Le moine les donna, Ulenspiegel les reçut gracieusement.

Ainsi montrait-il leur miroir à ceux de Damme, de Bruges, de Blankenberghe, voire même d’Ostende.

Et au lieu de leur dire en son langage flamand : «Ik ben u lieden spiegel, je suis votre miroir, » il leur disait abréviant : « Ik ben ulen spiegel, » ainsi que cela se dit encore présentement dans l’Oost et la West-Flandre.

Et de-là lui vint son surnom d’Ulenspiegel.

XXI

En grandissant, il prit goût à vaquer par les foires et marchés.

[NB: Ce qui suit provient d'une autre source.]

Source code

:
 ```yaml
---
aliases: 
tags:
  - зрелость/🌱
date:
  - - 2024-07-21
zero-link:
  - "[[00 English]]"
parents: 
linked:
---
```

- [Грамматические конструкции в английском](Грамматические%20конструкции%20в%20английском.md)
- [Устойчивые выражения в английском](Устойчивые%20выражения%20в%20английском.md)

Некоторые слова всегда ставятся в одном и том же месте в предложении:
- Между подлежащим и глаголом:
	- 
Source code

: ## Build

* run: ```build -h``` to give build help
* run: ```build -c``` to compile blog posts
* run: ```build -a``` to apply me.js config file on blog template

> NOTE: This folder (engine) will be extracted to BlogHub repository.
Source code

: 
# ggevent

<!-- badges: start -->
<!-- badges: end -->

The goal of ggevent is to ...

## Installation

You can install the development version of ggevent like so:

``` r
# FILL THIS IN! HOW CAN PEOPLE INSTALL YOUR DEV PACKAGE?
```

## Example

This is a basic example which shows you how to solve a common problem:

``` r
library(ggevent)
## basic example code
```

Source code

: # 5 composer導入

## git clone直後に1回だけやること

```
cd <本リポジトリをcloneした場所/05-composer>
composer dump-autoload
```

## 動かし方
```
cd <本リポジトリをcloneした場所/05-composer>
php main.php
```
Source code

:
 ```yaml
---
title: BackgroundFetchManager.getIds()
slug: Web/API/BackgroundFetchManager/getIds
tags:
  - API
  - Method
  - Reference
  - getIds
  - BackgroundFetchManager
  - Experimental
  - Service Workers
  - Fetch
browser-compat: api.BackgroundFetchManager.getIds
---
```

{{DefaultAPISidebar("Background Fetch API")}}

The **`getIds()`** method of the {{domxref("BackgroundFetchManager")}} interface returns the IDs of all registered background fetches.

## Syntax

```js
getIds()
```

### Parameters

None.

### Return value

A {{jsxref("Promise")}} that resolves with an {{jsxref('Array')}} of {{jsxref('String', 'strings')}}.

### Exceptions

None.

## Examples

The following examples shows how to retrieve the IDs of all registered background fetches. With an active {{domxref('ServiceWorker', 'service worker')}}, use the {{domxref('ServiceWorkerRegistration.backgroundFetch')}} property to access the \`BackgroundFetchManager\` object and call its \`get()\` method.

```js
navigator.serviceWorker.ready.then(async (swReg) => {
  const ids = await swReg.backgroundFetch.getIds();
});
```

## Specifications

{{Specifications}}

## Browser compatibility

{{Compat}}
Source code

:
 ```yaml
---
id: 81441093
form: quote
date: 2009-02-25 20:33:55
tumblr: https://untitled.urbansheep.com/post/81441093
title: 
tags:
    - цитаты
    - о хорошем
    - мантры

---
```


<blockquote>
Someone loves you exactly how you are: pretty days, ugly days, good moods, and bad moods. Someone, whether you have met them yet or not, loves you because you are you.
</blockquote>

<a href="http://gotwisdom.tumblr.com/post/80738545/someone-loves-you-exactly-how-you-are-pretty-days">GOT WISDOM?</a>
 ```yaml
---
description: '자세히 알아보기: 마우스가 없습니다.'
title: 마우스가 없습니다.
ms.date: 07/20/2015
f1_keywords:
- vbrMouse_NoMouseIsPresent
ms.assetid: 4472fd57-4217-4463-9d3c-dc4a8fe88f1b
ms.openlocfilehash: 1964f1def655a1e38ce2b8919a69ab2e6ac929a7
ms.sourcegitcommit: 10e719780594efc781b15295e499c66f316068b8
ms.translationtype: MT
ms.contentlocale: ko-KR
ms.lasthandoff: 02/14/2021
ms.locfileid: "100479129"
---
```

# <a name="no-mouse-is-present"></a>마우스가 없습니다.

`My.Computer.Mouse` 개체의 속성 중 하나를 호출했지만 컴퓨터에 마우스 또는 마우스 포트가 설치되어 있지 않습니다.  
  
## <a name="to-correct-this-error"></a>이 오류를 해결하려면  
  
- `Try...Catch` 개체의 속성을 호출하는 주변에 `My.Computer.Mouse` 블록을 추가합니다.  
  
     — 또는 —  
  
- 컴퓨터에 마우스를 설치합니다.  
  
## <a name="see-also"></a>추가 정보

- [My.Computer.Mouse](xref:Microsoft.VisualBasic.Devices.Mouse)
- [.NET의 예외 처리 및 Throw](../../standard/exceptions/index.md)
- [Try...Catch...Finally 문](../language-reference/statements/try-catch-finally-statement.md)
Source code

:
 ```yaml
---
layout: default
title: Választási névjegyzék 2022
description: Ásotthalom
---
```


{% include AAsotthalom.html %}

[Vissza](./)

S’il y voyait un joueur de hautbois, de rebec ou de cornemuse, il se faisait, pour un patard, enseigner la manière de faire chanter ces instruments.

Il devint surtout savant en la manière de jouer du rommel-pot instrument fait d’un pot, d’une vessie et d’un roide fétu de paille. Voici comment il s’en servait : le soir il tendait la vessie mouillée sur le pot, fixait au moyen d’une cordelette le milieu de la vessie autour du nœud du fétu, qui touchait le fond du pot, aux bords duquel il plaçait ensuite la vessie tendue jusqu’à danger de crevaille. Le matin, la vessie étant sèche rendait sous les coups le son du tambourin, et si l’on frottait la paille de l’instrument, elle ronflait mieux qu’une viole. Et Ulenspiegel, avec son pot ronflant et donnant le son d’aboîments de molosses, allait chanter des noëls à la porte des maisons en compagnie d’enfants dont l’un portait l’étoile de papier lumineuse, le jour des Rois.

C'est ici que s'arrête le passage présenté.